Top of DATA FOR PROCESSING
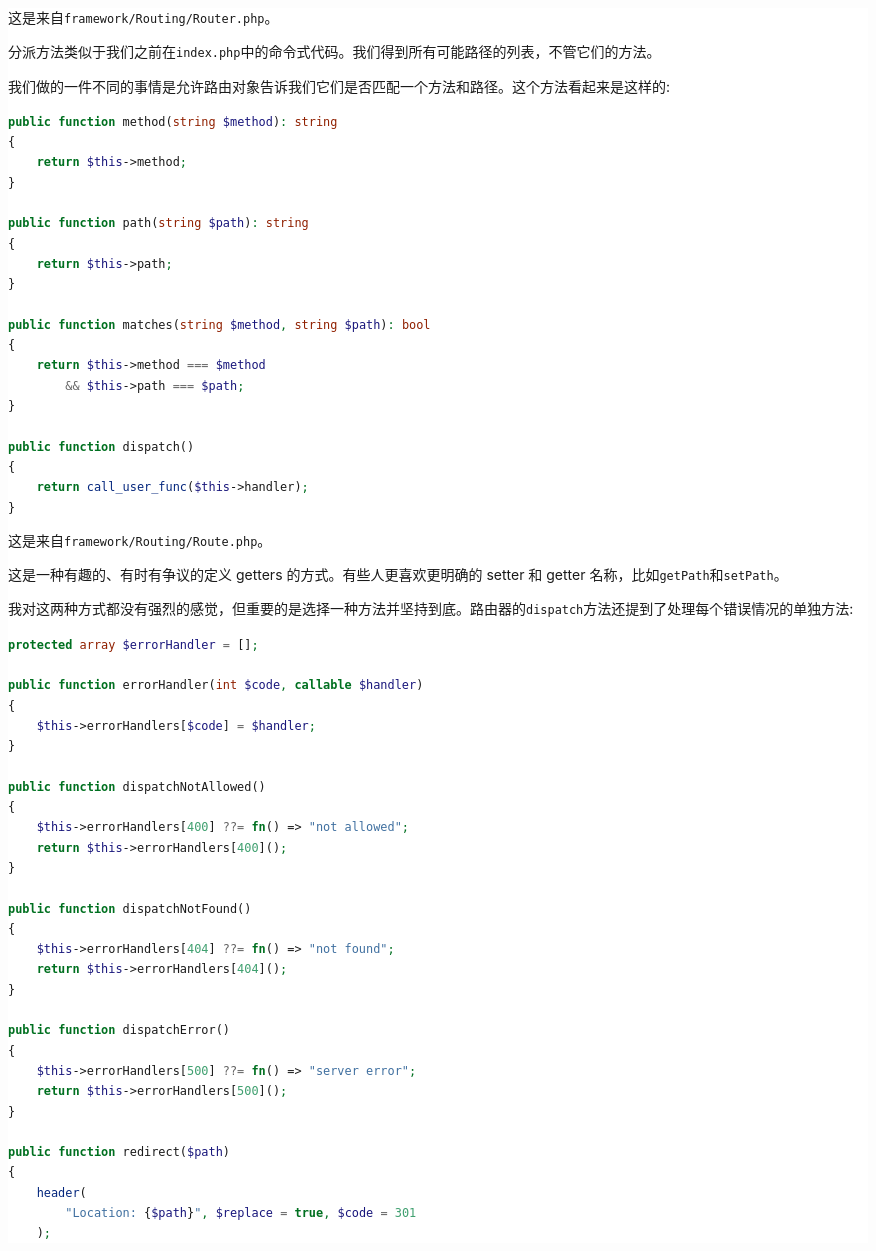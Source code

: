 这是来自`framework/Routing/Router.php`。

分派方法类似于我们之前在`index.php`中的命令式代码。我们得到所有可能路径的列表，不管它们的方法。

我们做的一件不同的事情是允许路由对象告诉我们它们是否匹配一个方法和路径。这个方法看起来是这样的:

```php
public function method(string $method): string
{
    return $this->method;
}

public function path(string $path): string
{
    return $this->path;
}

public function matches(string $method, string $path): bool
{
    return $this->method === $method
        && $this->path === $path;
}

public function dispatch()
{
    return call_user_func($this->handler);
}

```

这是来自`framework/Routing/Route.php`。

这是一种有趣的、有时有争议的定义 getters 的方式。有些人更喜欢更明确的 setter 和 getter 名称，比如`getPath`和`setPath`。

我对这两种方式都没有强烈的感觉，但重要的是选择一种方法并坚持到底。路由器的`dispatch`方法还提到了处理每个错误情况的单独方法:

```php
protected array $errorHandler = [];

public function errorHandler(int $code, callable $handler)
{
    $this->errorHandlers[$code] = $handler;
}

public function dispatchNotAllowed()
{
    $this->errorHandlers[400] ??= fn() => "not allowed";
    return $this->errorHandlers[400]();
}

public function dispatchNotFound()
{
    $this->errorHandlers[404] ??= fn() => "not found";
    return $this->errorHandlers[404]();
}

public function dispatchError()
{
    $this->errorHandlers[500] ??= fn() => "server error";
    return $this->errorHandlers[500]();
}

public function redirect($path)
{
    header(
        "Location: {$path}", $replace = true, $code = 301
    );
```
Bottom of DATA FOR PROCESSING
A single number is the expected answer: how many lines of the entries contain "string".

FINISHED EXERCISE ▸ 3